## Task instructions
Go through the lines below. Copy those with "effects".

## Records for this exercise

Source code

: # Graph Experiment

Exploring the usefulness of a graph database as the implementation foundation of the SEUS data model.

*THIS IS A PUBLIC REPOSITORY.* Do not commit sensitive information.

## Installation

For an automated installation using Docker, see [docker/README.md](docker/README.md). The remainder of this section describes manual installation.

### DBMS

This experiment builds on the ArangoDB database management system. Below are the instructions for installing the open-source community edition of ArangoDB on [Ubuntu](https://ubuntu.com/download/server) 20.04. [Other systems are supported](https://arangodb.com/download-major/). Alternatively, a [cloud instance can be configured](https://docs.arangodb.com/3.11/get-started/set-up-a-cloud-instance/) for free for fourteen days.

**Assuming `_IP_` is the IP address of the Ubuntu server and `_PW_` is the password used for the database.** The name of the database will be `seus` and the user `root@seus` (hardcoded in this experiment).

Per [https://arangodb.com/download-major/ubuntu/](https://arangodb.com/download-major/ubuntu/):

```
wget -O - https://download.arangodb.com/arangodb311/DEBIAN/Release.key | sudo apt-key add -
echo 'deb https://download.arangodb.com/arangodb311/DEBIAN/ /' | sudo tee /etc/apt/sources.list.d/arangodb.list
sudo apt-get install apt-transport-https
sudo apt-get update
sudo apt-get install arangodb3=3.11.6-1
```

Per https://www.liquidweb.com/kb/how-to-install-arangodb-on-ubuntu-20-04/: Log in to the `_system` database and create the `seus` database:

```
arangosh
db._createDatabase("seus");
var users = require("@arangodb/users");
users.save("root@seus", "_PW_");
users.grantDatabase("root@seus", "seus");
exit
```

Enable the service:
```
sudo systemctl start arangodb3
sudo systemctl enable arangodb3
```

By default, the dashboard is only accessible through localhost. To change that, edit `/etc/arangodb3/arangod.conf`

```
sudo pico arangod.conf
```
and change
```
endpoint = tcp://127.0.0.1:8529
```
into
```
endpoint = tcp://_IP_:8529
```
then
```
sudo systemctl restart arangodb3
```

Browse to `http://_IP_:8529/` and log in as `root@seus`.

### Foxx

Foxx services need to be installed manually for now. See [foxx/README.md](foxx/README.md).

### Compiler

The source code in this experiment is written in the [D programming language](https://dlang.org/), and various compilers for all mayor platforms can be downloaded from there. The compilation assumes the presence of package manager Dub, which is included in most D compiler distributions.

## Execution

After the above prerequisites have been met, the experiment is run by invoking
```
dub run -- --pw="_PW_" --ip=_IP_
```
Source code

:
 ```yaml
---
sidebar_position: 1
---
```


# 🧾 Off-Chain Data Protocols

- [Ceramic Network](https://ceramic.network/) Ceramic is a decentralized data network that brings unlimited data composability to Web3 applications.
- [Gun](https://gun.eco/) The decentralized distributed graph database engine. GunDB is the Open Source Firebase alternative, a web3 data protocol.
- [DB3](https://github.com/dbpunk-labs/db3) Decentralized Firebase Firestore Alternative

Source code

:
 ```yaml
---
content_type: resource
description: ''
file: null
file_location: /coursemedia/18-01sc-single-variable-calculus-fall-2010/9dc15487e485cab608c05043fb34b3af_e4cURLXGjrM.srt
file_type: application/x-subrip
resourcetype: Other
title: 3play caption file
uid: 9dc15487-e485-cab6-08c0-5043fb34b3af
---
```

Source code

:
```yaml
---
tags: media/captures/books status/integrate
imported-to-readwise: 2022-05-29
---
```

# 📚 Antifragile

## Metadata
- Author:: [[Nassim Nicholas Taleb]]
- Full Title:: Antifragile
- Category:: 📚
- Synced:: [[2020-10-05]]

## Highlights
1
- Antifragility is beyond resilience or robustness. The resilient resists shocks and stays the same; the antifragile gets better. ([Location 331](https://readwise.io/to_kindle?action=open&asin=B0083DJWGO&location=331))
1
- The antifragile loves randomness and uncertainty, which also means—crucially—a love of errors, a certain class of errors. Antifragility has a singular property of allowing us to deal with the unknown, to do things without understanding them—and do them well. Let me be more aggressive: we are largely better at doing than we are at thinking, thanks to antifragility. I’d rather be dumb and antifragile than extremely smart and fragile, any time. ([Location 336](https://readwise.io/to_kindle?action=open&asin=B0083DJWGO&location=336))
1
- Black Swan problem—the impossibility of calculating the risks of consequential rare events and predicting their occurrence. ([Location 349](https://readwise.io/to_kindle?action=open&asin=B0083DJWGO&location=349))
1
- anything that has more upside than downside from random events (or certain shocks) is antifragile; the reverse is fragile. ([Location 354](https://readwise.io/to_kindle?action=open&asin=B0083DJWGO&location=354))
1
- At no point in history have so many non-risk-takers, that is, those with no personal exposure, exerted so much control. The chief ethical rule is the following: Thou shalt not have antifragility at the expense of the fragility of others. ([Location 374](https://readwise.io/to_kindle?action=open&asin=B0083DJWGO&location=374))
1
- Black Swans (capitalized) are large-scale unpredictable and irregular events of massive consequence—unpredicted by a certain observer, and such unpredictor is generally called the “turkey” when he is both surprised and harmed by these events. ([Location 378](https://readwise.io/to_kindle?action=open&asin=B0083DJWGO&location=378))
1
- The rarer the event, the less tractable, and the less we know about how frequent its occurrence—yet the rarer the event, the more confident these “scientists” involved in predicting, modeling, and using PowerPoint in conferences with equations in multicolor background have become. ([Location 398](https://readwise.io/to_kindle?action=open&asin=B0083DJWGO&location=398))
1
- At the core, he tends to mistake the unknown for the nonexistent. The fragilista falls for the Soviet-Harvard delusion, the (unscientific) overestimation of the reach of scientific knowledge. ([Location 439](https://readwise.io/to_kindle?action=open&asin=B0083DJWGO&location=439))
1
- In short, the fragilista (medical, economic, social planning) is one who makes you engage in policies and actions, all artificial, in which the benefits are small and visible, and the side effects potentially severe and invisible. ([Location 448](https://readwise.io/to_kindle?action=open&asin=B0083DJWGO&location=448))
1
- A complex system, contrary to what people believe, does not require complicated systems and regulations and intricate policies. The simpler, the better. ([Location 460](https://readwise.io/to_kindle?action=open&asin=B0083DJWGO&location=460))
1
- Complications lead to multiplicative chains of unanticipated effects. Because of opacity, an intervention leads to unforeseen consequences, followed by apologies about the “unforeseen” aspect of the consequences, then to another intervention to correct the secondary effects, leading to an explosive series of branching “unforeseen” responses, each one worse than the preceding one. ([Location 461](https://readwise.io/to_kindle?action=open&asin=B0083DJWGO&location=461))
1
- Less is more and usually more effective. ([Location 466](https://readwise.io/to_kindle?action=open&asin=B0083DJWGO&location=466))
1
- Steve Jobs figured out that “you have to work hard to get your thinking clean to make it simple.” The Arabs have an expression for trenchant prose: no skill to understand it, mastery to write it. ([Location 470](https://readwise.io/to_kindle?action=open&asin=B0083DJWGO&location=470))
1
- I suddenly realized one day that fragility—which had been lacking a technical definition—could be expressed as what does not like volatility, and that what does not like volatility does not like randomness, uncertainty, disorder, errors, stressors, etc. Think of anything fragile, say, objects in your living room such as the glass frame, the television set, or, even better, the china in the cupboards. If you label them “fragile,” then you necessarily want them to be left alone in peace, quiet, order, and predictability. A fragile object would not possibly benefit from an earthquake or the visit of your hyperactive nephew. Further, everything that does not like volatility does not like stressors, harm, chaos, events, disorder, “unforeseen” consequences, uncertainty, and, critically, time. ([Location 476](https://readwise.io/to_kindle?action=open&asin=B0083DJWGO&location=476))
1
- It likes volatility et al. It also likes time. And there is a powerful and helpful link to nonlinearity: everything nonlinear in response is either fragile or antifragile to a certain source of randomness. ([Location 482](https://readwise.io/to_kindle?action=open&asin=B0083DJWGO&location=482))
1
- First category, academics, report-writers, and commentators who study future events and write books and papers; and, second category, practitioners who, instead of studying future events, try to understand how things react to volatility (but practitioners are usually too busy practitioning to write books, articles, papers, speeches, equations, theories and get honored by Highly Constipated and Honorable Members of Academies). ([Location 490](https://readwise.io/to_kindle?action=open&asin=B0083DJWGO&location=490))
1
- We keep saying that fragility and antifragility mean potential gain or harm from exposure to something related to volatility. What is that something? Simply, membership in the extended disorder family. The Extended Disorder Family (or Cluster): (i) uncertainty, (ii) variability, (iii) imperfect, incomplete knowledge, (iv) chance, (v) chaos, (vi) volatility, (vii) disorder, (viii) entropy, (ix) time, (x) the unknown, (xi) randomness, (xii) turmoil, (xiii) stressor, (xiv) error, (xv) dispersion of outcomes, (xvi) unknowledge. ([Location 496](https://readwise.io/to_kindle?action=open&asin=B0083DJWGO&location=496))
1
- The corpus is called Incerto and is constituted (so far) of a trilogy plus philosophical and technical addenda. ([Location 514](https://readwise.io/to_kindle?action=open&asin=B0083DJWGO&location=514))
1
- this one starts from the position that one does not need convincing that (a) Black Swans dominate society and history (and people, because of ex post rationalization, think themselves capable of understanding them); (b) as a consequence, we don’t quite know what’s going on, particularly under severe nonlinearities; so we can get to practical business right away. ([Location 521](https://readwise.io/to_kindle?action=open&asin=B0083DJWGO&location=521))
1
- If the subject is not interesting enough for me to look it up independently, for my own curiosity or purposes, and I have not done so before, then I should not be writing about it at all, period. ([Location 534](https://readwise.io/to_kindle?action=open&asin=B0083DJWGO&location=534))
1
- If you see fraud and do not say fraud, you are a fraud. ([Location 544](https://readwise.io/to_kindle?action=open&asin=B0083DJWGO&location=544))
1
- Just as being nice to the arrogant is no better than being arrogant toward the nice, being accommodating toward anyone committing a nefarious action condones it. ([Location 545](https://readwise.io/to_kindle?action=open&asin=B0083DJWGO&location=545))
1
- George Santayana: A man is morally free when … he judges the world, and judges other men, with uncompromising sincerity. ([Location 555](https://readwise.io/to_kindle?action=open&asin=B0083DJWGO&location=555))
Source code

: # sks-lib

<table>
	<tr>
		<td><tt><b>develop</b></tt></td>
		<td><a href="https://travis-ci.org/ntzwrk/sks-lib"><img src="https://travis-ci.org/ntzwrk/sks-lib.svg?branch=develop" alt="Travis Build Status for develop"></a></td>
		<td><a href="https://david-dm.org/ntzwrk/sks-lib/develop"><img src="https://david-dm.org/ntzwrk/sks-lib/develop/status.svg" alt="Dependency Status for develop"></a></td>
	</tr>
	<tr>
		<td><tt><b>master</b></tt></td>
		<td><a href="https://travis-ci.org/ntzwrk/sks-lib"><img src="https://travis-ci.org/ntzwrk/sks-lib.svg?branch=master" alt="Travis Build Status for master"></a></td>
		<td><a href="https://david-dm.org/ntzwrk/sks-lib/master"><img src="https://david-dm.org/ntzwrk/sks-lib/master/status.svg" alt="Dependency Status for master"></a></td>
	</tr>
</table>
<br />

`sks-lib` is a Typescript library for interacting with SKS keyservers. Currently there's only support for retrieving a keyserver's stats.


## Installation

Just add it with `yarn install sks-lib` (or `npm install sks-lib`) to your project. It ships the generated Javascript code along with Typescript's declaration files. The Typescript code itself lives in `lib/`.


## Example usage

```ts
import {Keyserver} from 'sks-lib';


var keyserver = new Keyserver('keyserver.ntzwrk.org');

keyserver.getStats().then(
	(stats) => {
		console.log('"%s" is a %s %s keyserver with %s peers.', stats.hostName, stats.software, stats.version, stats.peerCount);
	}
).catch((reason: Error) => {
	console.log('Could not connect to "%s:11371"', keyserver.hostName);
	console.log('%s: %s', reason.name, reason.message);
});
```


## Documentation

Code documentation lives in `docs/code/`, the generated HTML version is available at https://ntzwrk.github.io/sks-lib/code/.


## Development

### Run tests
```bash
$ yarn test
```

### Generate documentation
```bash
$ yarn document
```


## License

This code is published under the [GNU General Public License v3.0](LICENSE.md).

## Exercise solution
- In short, the fragilista (medical, economic, social planning) is one who makes you engage in policies and actions, all artificial, in which the benefits are small and visible, and the side effects potentially severe and invisible. ([Location 448](https://readwise.io/to_kindle?action=open&asin=B0083DJWGO&location=448))
- Complications lead to multiplicative chains of unanticipated effects. Because of opacity, an intervention leads to unforeseen consequences, followed by apologies about the “unforeseen” aspect of the consequences, then to another intervention to correct the secondary effects, leading to an explosive series of branching “unforeseen” responses, each one worse than the preceding one. ([Location 461](https://readwise.io/to_kindle?action=open&asin=B0083DJWGO&location=461))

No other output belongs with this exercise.